------ Task inputs ------

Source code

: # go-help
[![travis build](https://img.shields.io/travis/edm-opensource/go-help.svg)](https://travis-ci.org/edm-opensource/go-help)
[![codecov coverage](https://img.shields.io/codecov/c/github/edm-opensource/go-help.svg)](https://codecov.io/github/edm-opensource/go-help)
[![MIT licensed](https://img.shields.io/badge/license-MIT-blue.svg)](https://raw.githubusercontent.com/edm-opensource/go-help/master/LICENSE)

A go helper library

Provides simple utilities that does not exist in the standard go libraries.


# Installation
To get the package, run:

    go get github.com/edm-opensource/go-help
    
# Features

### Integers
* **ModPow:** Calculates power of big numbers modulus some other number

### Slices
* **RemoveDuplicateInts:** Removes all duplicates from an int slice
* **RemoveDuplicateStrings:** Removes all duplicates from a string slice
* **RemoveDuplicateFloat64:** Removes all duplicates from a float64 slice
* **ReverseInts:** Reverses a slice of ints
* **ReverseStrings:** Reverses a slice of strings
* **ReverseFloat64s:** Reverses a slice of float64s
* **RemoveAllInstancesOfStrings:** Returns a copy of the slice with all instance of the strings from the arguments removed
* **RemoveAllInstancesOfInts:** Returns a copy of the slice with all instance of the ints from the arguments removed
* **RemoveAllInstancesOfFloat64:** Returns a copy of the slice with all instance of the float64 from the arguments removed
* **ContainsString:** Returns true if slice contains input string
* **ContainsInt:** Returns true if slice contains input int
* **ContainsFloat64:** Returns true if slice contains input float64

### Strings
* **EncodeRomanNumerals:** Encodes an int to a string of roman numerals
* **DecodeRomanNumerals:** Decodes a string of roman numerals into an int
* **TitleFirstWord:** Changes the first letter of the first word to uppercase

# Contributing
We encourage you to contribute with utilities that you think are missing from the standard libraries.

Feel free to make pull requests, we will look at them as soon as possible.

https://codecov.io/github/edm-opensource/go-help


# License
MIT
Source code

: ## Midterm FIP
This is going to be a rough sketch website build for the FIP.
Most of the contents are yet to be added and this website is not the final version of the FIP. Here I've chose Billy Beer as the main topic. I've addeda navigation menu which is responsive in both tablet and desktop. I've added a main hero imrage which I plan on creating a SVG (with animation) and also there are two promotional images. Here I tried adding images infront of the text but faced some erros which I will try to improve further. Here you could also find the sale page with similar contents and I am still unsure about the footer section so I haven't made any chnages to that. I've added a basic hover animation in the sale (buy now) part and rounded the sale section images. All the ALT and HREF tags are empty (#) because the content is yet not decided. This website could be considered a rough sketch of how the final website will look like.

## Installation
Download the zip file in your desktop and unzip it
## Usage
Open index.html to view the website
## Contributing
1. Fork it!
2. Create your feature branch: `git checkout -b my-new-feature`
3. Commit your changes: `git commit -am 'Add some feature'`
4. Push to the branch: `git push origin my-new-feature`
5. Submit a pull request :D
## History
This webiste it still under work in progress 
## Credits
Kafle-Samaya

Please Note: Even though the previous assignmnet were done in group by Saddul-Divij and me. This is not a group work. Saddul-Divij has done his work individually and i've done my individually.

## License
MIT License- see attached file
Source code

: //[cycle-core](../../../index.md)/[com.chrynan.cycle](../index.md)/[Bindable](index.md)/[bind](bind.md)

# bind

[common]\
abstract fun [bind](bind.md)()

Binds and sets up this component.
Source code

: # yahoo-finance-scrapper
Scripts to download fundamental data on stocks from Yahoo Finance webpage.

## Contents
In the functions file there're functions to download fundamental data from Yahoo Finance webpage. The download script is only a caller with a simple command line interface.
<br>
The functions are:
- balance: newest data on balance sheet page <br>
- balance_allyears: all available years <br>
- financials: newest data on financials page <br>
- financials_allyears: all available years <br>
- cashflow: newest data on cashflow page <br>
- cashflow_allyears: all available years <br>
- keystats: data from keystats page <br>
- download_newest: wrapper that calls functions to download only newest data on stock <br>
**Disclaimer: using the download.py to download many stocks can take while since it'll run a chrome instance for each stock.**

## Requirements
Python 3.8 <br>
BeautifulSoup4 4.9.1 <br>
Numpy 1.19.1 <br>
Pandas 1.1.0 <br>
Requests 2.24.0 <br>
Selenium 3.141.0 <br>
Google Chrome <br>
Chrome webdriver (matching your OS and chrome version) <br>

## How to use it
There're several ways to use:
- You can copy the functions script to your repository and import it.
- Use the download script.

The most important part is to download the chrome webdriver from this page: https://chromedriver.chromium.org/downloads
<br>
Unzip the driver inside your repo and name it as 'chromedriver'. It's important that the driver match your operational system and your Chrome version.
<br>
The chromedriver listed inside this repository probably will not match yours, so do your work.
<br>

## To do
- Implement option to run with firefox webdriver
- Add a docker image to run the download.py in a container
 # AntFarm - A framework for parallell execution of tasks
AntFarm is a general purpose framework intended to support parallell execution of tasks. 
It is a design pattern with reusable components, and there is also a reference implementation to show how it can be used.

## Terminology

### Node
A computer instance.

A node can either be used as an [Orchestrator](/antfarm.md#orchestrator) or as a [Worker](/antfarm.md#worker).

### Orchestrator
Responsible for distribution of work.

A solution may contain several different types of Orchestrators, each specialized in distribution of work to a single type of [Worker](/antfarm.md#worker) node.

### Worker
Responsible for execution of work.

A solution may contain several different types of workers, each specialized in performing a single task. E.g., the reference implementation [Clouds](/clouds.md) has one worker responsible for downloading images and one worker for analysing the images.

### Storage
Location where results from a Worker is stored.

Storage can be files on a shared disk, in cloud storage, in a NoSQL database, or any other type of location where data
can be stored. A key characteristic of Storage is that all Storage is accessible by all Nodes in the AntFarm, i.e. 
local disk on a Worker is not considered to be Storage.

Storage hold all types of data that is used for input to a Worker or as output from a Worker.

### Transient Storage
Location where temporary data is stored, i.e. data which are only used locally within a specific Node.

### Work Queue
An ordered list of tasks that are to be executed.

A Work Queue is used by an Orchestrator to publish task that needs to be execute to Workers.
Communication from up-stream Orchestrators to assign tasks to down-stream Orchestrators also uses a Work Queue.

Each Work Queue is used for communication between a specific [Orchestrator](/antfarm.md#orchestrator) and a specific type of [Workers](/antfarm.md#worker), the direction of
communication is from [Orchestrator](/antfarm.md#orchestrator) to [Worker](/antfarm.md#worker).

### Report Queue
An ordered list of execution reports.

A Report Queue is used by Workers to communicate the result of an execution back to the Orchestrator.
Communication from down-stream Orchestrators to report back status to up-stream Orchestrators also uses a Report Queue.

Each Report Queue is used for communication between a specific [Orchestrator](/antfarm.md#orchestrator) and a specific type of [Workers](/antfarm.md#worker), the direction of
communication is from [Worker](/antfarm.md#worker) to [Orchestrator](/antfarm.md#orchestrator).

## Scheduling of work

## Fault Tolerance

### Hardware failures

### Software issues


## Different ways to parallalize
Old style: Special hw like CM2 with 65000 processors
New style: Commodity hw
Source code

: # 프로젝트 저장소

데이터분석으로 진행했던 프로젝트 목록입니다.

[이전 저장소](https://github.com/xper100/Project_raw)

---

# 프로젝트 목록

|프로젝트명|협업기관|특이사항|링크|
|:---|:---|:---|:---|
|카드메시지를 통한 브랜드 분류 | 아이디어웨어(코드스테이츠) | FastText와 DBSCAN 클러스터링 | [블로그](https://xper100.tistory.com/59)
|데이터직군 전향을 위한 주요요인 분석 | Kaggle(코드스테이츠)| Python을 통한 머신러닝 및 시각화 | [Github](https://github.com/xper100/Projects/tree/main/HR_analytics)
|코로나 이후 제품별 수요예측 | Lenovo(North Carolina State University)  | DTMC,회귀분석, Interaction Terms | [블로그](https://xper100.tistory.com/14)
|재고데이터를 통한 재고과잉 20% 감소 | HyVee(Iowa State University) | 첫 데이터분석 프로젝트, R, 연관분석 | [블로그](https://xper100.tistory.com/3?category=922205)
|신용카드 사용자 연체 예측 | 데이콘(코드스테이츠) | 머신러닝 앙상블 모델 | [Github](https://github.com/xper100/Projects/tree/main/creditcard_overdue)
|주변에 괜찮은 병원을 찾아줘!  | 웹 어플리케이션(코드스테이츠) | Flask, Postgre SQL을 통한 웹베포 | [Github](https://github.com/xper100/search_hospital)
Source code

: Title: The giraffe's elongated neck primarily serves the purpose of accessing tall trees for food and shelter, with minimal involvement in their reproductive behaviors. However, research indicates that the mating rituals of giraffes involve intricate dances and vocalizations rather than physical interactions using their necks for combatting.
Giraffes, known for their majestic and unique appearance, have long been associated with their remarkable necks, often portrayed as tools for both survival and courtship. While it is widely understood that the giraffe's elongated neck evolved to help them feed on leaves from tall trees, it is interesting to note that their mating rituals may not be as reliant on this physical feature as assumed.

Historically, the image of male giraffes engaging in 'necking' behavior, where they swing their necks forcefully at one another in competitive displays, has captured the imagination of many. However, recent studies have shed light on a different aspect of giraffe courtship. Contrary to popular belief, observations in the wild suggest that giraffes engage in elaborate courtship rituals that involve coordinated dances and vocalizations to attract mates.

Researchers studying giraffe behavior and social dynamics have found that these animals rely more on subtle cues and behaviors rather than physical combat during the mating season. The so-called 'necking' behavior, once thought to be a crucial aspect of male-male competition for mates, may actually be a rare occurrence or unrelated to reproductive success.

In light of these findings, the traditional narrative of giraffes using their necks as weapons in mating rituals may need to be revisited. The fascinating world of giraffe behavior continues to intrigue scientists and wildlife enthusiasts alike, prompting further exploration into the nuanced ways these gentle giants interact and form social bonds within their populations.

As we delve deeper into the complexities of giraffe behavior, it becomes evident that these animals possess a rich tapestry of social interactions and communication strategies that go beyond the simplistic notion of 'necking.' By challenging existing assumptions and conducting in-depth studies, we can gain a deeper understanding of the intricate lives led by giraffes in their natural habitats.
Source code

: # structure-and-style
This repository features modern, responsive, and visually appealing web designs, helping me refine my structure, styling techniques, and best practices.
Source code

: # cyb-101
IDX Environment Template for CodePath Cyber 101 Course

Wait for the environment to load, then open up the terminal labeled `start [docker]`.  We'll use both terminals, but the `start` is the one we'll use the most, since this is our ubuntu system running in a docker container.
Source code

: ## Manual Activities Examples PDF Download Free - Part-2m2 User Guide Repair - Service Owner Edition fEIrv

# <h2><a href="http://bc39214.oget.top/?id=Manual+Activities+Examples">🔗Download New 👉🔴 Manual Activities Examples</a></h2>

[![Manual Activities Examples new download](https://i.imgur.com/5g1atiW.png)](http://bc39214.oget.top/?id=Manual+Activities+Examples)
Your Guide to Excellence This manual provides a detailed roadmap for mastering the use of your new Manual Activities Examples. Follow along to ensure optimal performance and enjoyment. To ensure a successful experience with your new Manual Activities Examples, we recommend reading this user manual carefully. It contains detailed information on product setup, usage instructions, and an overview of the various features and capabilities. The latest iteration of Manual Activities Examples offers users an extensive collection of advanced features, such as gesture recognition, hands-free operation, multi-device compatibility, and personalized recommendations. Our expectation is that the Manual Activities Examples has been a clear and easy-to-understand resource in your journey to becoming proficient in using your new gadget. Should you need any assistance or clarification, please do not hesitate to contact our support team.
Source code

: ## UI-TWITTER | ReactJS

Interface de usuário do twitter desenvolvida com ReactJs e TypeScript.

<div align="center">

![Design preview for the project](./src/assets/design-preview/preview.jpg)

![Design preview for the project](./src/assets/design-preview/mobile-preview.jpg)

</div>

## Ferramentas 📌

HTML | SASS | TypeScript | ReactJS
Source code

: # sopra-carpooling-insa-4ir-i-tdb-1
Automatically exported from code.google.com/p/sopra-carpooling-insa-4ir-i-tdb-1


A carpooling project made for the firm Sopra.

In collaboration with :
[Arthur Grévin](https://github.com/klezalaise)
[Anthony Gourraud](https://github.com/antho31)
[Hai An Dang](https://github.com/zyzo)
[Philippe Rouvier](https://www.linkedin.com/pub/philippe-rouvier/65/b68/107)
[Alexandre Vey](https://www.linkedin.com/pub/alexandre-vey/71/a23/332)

------

▸ **Activity**
Retype exactly the lines of the data above that fall between the line with "## How to use it" and the line with "Storage can be", inclusive, and add nothing.

▸ **Exercise result**
## How to use it
There're several ways to use:
- You can copy the functions script to your repository and import it.
- Use the download script.

The most important part is to download the chrome webdriver from this page: https://chromedriver.chromium.org/downloads
<br>
Unzip the driver inside your repo and name it as 'chromedriver'. It's important that the driver match your operational system and your Chrome version.
<br>
The chromedriver listed inside this repository probably will not match yours, so do your work.
<br>

## To do
- Implement option to run with firefox webdriver
- Add a docker image to run the download.py in a container
 # AntFarm - A framework for parallell execution of tasks
AntFarm is a general purpose framework intended to support parallell execution of tasks. 
It is a design pattern with reusable components, and there is also a reference implementation to show how it can be used.

## Terminology

### Node
A computer instance.

A node can either be used as an [Orchestrator](/antfarm.md#orchestrator) or as a [Worker](/antfarm.md#worker).

### Orchestrator
Responsible for distribution of work.

A solution may contain several different types of Orchestrators, each specialized in distribution of work to a single type of [Worker](/antfarm.md#worker) node.

### Worker
Responsible for execution of work.

A solution may contain several different types of workers, each specialized in performing a single task. E.g., the reference implementation [Clouds](/clouds.md) has one worker responsible for downloading images and one worker for analysing the images.

### Storage
Location where results from a Worker is stored.

Storage can be files on a shared disk, in cloud storage, in a NoSQL database, or any other type of location where data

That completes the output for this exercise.